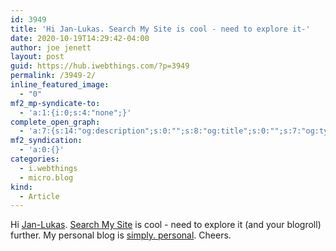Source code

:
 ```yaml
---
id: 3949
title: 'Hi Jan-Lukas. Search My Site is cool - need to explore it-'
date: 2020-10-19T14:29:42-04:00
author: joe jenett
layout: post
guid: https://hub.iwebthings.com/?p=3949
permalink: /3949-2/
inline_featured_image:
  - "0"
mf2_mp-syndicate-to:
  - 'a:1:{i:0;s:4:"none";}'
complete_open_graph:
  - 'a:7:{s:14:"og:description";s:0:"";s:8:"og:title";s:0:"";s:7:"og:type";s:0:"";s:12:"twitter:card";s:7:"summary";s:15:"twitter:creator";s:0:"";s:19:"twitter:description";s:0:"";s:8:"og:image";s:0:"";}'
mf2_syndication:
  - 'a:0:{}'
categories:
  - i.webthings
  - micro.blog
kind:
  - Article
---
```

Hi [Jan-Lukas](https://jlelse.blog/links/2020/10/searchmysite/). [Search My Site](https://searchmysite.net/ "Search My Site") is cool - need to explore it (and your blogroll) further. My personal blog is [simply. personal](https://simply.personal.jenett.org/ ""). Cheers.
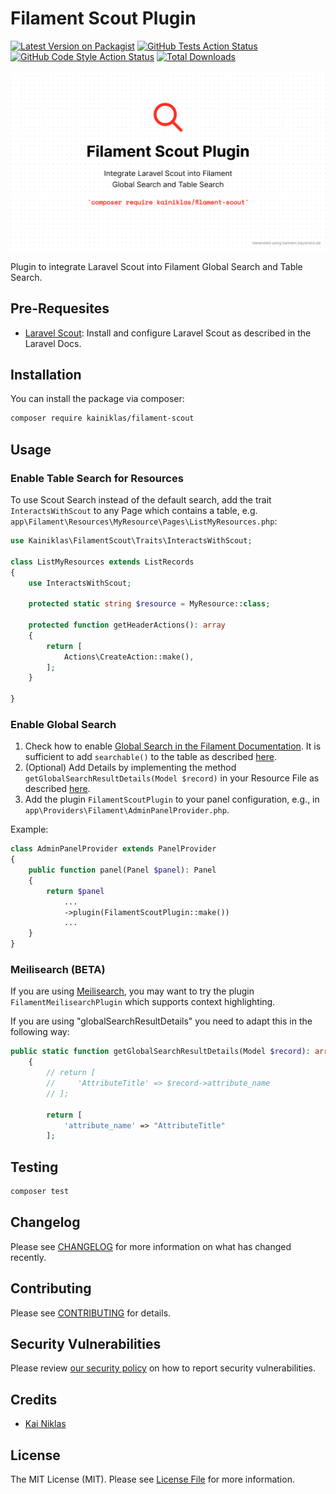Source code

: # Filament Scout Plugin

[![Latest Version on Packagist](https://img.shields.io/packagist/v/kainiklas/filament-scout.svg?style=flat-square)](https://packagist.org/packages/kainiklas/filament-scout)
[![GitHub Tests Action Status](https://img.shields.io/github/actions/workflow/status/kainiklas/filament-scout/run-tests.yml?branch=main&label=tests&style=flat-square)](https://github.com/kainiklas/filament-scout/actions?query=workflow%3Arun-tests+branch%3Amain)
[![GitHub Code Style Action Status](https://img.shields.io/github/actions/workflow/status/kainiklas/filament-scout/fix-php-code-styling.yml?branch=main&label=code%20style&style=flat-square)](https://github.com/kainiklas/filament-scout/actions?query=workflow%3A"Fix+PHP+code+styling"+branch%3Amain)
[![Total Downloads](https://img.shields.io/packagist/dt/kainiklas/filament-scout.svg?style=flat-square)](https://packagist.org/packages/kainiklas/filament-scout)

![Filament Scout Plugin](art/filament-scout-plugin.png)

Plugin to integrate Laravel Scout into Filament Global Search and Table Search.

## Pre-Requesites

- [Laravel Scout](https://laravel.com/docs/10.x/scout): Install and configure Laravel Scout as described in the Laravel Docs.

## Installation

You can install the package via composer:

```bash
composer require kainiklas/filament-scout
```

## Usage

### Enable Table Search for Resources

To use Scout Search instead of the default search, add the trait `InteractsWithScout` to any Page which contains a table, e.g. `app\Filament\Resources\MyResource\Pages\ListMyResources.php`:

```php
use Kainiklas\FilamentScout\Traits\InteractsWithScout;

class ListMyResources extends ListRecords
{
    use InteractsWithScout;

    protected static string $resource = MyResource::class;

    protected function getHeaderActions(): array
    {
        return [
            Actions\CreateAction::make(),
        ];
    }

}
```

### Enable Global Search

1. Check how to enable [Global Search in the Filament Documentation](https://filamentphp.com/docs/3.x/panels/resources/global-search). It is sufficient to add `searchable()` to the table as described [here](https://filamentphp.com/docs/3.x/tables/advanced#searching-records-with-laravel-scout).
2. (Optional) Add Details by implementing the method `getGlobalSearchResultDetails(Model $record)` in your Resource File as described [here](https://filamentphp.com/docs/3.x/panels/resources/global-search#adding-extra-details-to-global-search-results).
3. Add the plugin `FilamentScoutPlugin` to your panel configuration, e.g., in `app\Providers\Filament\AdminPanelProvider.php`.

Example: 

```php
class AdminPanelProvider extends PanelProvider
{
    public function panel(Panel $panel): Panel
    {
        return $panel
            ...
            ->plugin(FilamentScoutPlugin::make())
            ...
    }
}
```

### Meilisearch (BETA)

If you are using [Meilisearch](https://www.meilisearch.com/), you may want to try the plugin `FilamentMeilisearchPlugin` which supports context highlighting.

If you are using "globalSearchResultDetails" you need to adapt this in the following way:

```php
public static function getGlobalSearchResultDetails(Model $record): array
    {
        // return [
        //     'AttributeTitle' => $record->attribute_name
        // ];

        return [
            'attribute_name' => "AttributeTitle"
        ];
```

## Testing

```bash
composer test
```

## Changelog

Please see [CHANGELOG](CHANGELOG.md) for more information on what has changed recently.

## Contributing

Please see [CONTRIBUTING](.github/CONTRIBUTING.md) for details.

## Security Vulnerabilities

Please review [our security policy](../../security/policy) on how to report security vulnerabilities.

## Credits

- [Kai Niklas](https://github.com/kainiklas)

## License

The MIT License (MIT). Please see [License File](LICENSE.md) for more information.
++++++
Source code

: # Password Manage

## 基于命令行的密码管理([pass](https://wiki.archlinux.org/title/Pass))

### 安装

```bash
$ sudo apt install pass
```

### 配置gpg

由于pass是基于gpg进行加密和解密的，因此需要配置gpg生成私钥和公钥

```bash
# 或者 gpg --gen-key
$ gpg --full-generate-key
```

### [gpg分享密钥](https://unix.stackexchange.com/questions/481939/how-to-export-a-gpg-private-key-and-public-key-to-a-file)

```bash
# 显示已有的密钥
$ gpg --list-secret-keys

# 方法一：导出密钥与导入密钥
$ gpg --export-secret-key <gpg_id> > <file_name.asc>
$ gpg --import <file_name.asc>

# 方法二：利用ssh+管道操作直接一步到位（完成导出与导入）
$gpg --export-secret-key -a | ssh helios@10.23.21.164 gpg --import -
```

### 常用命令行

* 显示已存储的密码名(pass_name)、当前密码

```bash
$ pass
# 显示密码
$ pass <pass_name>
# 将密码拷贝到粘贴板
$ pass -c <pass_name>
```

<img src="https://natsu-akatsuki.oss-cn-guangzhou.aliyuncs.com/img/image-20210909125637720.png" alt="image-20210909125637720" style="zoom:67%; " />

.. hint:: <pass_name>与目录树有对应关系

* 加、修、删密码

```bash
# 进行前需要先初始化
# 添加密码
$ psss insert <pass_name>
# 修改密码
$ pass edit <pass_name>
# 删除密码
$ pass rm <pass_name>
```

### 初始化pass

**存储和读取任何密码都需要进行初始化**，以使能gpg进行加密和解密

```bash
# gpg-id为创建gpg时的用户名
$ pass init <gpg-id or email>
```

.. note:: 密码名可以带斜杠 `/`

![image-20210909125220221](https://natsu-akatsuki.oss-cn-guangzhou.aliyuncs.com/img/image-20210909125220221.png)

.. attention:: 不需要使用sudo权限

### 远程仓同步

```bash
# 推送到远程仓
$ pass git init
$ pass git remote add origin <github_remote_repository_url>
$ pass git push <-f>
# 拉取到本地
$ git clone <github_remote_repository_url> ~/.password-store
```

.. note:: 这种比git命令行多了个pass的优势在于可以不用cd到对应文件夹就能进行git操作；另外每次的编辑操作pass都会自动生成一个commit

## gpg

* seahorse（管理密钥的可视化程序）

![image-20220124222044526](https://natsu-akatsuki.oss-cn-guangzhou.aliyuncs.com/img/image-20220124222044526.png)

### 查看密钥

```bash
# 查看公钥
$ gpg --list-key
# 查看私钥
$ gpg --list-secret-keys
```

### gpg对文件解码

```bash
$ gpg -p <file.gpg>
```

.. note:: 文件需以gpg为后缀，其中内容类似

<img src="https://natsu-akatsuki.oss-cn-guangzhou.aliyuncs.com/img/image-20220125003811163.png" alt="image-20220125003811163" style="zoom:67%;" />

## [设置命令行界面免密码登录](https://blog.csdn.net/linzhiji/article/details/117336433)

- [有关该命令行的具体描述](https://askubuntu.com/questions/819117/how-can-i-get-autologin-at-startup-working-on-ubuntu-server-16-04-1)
++++++
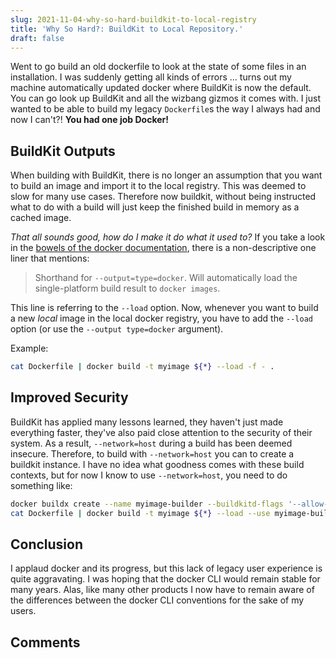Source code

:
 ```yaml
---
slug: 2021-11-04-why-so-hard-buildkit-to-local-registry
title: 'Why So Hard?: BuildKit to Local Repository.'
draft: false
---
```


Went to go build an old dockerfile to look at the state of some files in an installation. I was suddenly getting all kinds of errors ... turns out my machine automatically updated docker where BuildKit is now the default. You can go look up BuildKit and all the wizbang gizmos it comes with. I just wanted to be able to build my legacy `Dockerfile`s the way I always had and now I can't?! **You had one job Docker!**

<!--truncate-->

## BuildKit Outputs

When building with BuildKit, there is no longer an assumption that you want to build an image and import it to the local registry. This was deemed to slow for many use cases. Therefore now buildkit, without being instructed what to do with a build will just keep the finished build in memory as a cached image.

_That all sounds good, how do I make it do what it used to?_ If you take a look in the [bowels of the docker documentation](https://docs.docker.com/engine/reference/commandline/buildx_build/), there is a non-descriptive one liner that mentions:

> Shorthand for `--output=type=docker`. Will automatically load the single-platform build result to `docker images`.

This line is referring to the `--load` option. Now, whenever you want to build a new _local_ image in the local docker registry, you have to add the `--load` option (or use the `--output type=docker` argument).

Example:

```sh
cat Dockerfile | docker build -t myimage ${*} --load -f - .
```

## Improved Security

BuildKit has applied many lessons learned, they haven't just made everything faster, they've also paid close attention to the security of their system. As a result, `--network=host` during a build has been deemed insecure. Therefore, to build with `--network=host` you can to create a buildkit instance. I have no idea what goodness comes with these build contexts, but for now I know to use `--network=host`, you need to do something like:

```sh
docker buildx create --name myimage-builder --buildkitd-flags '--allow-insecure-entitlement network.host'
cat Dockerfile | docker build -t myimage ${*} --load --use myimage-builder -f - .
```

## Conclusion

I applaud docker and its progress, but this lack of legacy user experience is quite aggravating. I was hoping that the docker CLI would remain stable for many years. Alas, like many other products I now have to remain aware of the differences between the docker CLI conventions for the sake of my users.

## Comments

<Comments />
++++++
- [EXERCISE INSTRUCTIONS]:
Above are the entries. Copy exactly the part that opens with the line containing "need to adapt" and closes with the line containing "The MIT License", and no more.

- [ANSWER SPACE]:
If you are using "globalSearchResultDetails" you need to adapt this in the following way:

```php
public static function getGlobalSearchResultDetails(Model $record): array
    {
        // return [
        //     'AttributeTitle' => $record->attribute_name
        // ];

        return [
            'attribute_name' => "AttributeTitle"
        ];
```

## Testing

```bash
composer test
```

## Changelog

Please see [CHANGELOG](CHANGELOG.md) for more information on what has changed recently.

## Contributing

Please see [CONTRIBUTING](.github/CONTRIBUTING.md) for details.

## Security Vulnerabilities

Please review [our security policy](../../security/policy) on how to report security vulnerabilities.

## Credits

- [Kai Niklas](https://github.com/kainiklas)

## License

The MIT License (MIT). Please see [License File](LICENSE.md) for more information.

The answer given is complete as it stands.